Other factors may also have contributed to better hearing. For example, focus on hearing protection and improved regulation in hunting and sports-shooting may have had an effect. There has also been an improvement in life-style factors other than smoking that we did not measure, such as lack of physical activity/exercise. The improvement may as well be explained by factors related to prenatal and early childhood development such as infections, traumas or ototoxic drugs. On the contrary, there are factors that have worsened, such as diabetes, body mass index, and exposure to music through earphones.
Strengths and weaknesses
The major strength of our study is the large population-based design with cohorts separated 20 years apart, and the use of standardized audiometric procedure and contemporary mediation approach.

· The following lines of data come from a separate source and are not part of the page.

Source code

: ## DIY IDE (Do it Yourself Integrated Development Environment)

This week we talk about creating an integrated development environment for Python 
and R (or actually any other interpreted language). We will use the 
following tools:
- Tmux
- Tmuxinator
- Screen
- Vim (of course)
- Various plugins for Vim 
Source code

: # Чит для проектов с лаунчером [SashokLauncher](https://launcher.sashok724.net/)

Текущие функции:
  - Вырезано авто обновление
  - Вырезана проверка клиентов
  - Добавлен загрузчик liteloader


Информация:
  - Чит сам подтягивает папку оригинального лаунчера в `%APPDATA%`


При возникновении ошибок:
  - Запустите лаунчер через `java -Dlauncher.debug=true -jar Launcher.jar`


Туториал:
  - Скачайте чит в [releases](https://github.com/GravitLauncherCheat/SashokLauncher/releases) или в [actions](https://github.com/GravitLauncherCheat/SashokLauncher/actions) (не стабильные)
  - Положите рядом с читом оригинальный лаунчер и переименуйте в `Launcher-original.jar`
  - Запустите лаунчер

There are also limitations. With measures at only two time points we cannot derive the point at when hearing started to improve, or how it changed. Using the data to forecast future hearing status of the population is therefore limited. Second, we cannot fully reject possible influences of selection bias. As in most observational studies, our recent study wave experienced falling response rates and perhaps a healthier population. The observed birth cohort difference in hearing has previously been shown to be little effected by bias due to nonparticipation differences between the two study waves [7], nor was it much influenced by the present use of complete-case analyse excluding missing mediators. Third, the conclusions may not be generalizable to other populations with different exposure pattern. Fourth, the mediation analyses assume no unmeasured confounding between exposure and the outcome, between mediator and the outcome or between exposure and the mediator. In addition, for estimates to be interpreted as natural direct and indirect effects, there should be no mediator-outcome confounder that is itself affected by the exposure (or other restrictions) [42]. With fixed exposure there was no exposure-outcome or exposure-mediator confounding. Results of the sensitivity analysis indicated residual correlation between the mediator and outcome to be at least 0.12 in order to completely remove the path mediated by occupational noise and 0.08 to remove the path mediated by recurrent ear infections. Although these are not large correlations, we are not aware of any such factors that are strongly related to hearing threshold in the general population, other than genetics that cannot explain such fast secular changes.